Background: The ligation of the splenic vein during pancreaticoduodenectomy with synchronous resection of the spleno-mesenteric-portal venous confluence has been associated with the development of left portal hypertension despite preservation of the natural confluence with the inferior mesenteric vein. This study aimed to assess whether a left splenorenal venous shunt might mitigate clinical signs of left portal hypertension associated with splenic vein ligation.

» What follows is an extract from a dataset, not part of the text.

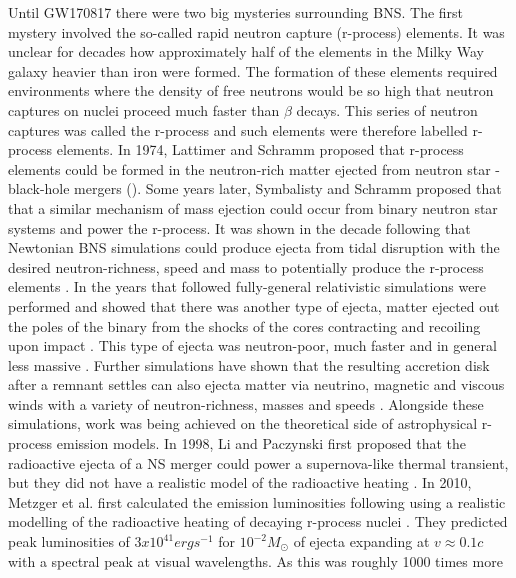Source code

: Until GW170817 there were two big mysteries surrounding BNS. The first mystery involved the so-called rapid neutron capture (r-process) elements. It was unclear for decades how approximately half of the elements in the Milky Way galaxy heavier than iron were formed. The formation of these elements required environments where the density of free neutrons would be so high that neutron captures on nuclei proceed much faster than $\beta$ decays. This series of neutron captures was called the r-process and such elements were therefore labelled r-process elements. In 1974, Lattimer and Schramm proposed that r-process elements could be formed in the neutron-rich matter ejected from neutron star - black-hole mergers (\cite{lattimer1974black}). Some years later, Symbalisty and Schramm proposed that that a similar mechanism of mass ejection could occur from binary neutron star systems and power the r-process\cite{symbalisty1982neutron}. It was shown in the decade following that Newtonian BNS simulations could produce ejecta from tidal disruption with the desired neutron-richness, speed and mass to potentially produce the r-process elements \cite{davies1994merging, ruffert1996coalescing, rosswog1998mass, freiburghaus1999r}. In the years that followed fully-general relativistic simulations were performed and showed that there was another type of ejecta, matter ejected out the poles of the binary from the shocks of the cores contracting and recoiling upon impact \cite{oechslin2006torus,hotokezaka:13,sekiguchi2015dynamical,foucart2015low}. This type of ejecta was neutron-poor, much faster and in general less massive \cite{foucart2015low}. Further simulations have shown that the resulting accretion disk after a remnant settles can also ejecta matter via neutrino, magnetic and viscous winds with a variety of neutron-richness, masses and speeds \cite{fernandez2013}. Alongside these simulations, work was being achieved on the theoretical side of astrophysical r-process emission models. In 1998, Li and Paczynski first proposed that the radioactive ejecta of a NS merger could power a supernova-like thermal transient, but they did not have a realistic model of the radioactive heating \cite{li:1998bw}. In 2010, Metzger et al. first calculated the emission luminosities following using a realistic modelling of the radioactive heating of decaying r-process nuclei \cite{2010mnras.406.2650m}. They predicted peak luminosities of $3 x 10^{41} erg s^{-1}$ for $10^{-2}M_\odot$  of ejecta expanding at $v \approx 0.1 c$ with a spectral peak at visual wavelengths. As this was roughly 1000 times more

Methods: We retrospectively evaluated the presence of left portal hypertension based on biologic and radiologic parameters in patients undergoing pancreaticoduodenectomy with synchronous resection of the spleno-mesentericoportal confluence between January 1, 2012, and December 31, 2018. We compared several parameters between patients undergoing splenic vein ligation with preservation of the inferior mesenteric vein confluence and a splenorenal venous shunt: the early and late spleen volumes and spleen volume ratios, an early and late platelet count, the presence of thrombocytopenia, the presence of varices, and digestive bleeding in the long-term.
Results: There were 114 consecutive patients: 36 with splenic vein ligation and 78 with splenorenal venous shunt. All had a pancreaticogastrostomy. Patients with splenic vein ligation had a comparable baseline and early and late platelet counts. Although baseline splenic volumes were comparable between the 2 groups (242 ± 115 mL vs 261 ± 138 mL; P = .51), patients with splenic vein ligation showed a statistically significant greater splenic volume beyond the 6th postoperative months (334 ± 160 mL vs 241 ± 111 mL; P = .004), higher early and late spleen volume ratios (1.42 ± 0.67 vs 1.10 ± 0.3; P = .001 and 1.38 ± 0.38 vs 0.97 ± 0.4; P = .0001) than patients with splenorenal venous shunt. Splenic vein ligation was also associated with a higher rate of varices (81% vs 50%; P = .002) and more frequent varices with a caliber greater than 1 cm (57% vs 36%; P = .05) and more colonic varices (33% vs 12%; P = .01). Only 1 patient had long-term digestive bleeding (splenic vein ligation).
Conclusion: The left splenorenal shunt decreases clinical signs of left portal hypertension associated with splenic vein ligation and inferior mesenteric vein confluence preservation.